Silenziando, nel cervello di alcuni ratti, l’espressione di una proteina che si sa stimolare l’appetito, alcuni ricercatori della Johns Hopkins sono riusciti non solo a ridurre l’assunzione calorica da parte degli animali, ma anche a trasformare il loro grasso in una forma che più facilmente viene “bruciata” e trasformata in energia.

 

“Se potessimo indurre il corpo umano a trasformare il ‘grasso cattivo’ in ‘grasso buono’ che brucia calorie invece di immagazzinarle, potremmo aggiungere un nuovo efficace strumento per contrastare l’epidemia di obesità”, ha detto Sheng Bi, che firma con i colleghi un articolo pubblicato sulla rivista Cell Metabolism in cui è descritta la scoperta.

 

Il tessuto adiposo bianco è quello che tipicamente si accumula attorno all’addome e in altri distretti corporei e che immagazzina le calorie di troppo che assumiamo.

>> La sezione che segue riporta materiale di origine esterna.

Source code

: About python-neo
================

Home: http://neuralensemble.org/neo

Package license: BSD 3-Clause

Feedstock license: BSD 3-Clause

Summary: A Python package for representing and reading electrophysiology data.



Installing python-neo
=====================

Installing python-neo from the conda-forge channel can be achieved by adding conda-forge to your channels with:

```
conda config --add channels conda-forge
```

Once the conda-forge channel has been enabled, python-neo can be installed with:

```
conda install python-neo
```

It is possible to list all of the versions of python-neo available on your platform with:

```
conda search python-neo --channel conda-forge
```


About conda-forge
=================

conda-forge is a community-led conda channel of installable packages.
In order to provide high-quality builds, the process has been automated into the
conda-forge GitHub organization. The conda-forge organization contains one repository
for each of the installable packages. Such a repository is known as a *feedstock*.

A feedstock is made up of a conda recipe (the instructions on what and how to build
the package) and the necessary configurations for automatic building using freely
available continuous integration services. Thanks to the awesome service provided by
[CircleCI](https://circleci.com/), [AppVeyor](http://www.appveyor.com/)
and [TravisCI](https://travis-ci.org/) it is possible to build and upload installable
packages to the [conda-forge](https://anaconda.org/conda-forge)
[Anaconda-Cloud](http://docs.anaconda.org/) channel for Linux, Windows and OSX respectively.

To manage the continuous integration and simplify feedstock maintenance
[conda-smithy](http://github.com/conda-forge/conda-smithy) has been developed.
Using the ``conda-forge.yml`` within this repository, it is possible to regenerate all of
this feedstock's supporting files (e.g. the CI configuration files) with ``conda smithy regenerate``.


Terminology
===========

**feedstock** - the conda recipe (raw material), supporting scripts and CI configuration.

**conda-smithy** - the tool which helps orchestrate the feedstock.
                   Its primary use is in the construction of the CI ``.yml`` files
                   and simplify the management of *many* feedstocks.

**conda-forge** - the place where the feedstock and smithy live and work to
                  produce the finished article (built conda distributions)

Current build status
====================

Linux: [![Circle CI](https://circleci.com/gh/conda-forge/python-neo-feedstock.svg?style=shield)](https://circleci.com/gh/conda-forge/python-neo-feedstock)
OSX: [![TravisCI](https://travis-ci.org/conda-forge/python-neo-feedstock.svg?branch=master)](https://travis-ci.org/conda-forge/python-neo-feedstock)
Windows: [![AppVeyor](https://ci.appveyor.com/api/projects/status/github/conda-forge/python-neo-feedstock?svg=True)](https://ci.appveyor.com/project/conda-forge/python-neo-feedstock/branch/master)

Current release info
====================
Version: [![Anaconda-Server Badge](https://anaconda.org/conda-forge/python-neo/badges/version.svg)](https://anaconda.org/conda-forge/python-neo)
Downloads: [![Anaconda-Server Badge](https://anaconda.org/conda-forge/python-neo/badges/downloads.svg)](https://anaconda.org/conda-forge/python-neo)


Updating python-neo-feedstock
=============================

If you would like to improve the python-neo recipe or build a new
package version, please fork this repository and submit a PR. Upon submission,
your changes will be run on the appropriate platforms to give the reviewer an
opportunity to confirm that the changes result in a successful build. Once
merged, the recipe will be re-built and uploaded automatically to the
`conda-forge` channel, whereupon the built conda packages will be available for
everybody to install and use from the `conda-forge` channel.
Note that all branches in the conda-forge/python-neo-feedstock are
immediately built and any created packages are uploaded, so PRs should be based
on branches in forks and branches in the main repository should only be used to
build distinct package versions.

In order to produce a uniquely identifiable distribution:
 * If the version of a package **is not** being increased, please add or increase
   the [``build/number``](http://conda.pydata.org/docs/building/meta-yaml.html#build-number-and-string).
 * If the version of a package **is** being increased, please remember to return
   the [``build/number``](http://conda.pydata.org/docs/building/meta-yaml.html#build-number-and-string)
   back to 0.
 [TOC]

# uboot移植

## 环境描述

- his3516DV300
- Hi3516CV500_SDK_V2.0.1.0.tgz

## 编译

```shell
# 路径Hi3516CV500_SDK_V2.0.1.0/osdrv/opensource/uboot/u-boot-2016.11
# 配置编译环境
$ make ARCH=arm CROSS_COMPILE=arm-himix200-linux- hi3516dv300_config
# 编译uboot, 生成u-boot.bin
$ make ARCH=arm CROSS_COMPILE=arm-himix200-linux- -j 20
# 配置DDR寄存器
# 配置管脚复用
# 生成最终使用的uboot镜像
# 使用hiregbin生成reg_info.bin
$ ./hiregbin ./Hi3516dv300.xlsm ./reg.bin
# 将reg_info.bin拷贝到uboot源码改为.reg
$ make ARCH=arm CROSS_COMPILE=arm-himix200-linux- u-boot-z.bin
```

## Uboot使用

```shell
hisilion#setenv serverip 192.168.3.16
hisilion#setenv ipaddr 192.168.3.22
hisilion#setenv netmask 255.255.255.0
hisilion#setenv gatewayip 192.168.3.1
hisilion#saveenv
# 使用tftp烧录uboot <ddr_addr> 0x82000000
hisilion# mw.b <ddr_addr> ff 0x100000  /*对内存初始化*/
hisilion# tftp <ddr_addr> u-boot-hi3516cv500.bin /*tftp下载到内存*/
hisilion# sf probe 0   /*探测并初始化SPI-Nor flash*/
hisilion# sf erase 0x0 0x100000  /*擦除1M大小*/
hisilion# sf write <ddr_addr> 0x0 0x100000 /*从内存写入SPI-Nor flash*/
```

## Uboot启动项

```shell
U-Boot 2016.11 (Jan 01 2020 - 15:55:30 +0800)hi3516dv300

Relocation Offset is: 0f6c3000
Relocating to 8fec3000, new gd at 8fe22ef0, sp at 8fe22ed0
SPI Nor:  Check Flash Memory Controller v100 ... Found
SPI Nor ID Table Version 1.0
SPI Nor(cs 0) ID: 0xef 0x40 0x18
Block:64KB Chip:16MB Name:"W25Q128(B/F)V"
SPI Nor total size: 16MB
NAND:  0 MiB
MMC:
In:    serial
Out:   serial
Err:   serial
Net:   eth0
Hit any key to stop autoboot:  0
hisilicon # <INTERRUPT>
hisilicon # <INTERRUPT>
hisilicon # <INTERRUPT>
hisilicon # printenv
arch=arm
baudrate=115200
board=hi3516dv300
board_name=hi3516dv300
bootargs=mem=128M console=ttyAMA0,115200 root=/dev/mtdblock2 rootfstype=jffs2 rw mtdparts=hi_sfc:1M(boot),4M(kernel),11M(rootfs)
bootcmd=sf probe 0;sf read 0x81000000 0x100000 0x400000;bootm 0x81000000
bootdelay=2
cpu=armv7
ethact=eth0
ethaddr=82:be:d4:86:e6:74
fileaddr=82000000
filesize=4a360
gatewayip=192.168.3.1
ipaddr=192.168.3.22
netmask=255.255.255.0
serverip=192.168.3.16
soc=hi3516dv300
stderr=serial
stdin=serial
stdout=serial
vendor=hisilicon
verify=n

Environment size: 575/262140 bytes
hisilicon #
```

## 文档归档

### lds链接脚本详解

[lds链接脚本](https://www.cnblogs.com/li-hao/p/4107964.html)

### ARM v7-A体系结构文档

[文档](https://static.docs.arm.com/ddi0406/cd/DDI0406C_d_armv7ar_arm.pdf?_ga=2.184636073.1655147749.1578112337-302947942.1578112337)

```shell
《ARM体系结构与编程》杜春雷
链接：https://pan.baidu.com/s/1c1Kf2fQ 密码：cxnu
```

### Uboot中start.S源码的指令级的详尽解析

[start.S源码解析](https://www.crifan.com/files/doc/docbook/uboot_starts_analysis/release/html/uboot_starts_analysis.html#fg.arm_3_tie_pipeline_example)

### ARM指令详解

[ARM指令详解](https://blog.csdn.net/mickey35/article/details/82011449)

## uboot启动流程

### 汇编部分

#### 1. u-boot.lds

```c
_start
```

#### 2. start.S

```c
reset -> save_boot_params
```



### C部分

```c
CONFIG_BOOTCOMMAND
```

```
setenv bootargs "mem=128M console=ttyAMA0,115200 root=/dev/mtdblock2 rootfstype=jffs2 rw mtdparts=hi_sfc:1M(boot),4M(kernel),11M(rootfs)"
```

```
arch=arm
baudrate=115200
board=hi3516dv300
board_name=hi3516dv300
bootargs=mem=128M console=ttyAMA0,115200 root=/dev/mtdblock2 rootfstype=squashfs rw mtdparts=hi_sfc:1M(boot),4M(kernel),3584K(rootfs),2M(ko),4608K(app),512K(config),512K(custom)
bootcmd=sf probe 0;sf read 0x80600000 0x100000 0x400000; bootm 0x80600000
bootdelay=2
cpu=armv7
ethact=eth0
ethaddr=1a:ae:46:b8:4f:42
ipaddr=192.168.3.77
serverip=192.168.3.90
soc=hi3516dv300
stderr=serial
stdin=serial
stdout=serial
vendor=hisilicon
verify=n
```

Le cellule di questo tessuto adiposo contengono una singola grande goccia di lipidi, come il colesterolo e i trigliceridi.

 

Le cellule del tessuto adiposo bruno contengono invece molte goccioline di lipidi ciascuna delle quali è affiancata da elementi cellulari che ne consentono un agevole utilizzo ai fini della generazione di energia, e proprio per questo il grasso bruno è considerato grasso “buono”.

 

Normalmente i bambini possiedono una buona scorta di tessuto adiposo bruno alla nascita, che funge da difesa dal freddo, ma questo progressivamente diminuisce per far posto al grasso bianco tipico dell’adulto.

 

Bi e colleghi hanno progettato un esperimento per vedere se la soppressione del neuropeptide Y (NYP) nell’ipotalamo dorsomediale permettesse una diminuzione del grasso corporeo dei ratti. Questa struttura cerebrale è notoriamente collegata alla gestione della sete, della fame, della temperatura corporea, del bilancio idrico e della pressione sanguigna.

 

In questo modo hanno potuto verificare l’esattezza della loro previsione dei livelli di tessuto adiposo, tuttavia hanno anche inaspettatamente scoperto che il grasso bianco era stato pressoché completamente sostituito da grasso bruno.

 

Secondo i ricercatori la trasformazione fra i due grassi in seguito alla soppressione di NPY potrebbe essere legata all’attivazione delle cellule staminali per il grasso bruno che comunque continuano a persistere disperse nel grasso bianco.

 

Secondo Bi, una possibilità – peraltro ancora tutta da verificare – sarebbe quella di iniettare cellule staminali di grasso bruno nel tessuto adiposo bianco per stimolare la perdita di peso negli obesi, ma “solo la ricerca futura ci dirà se ciò è possibile”.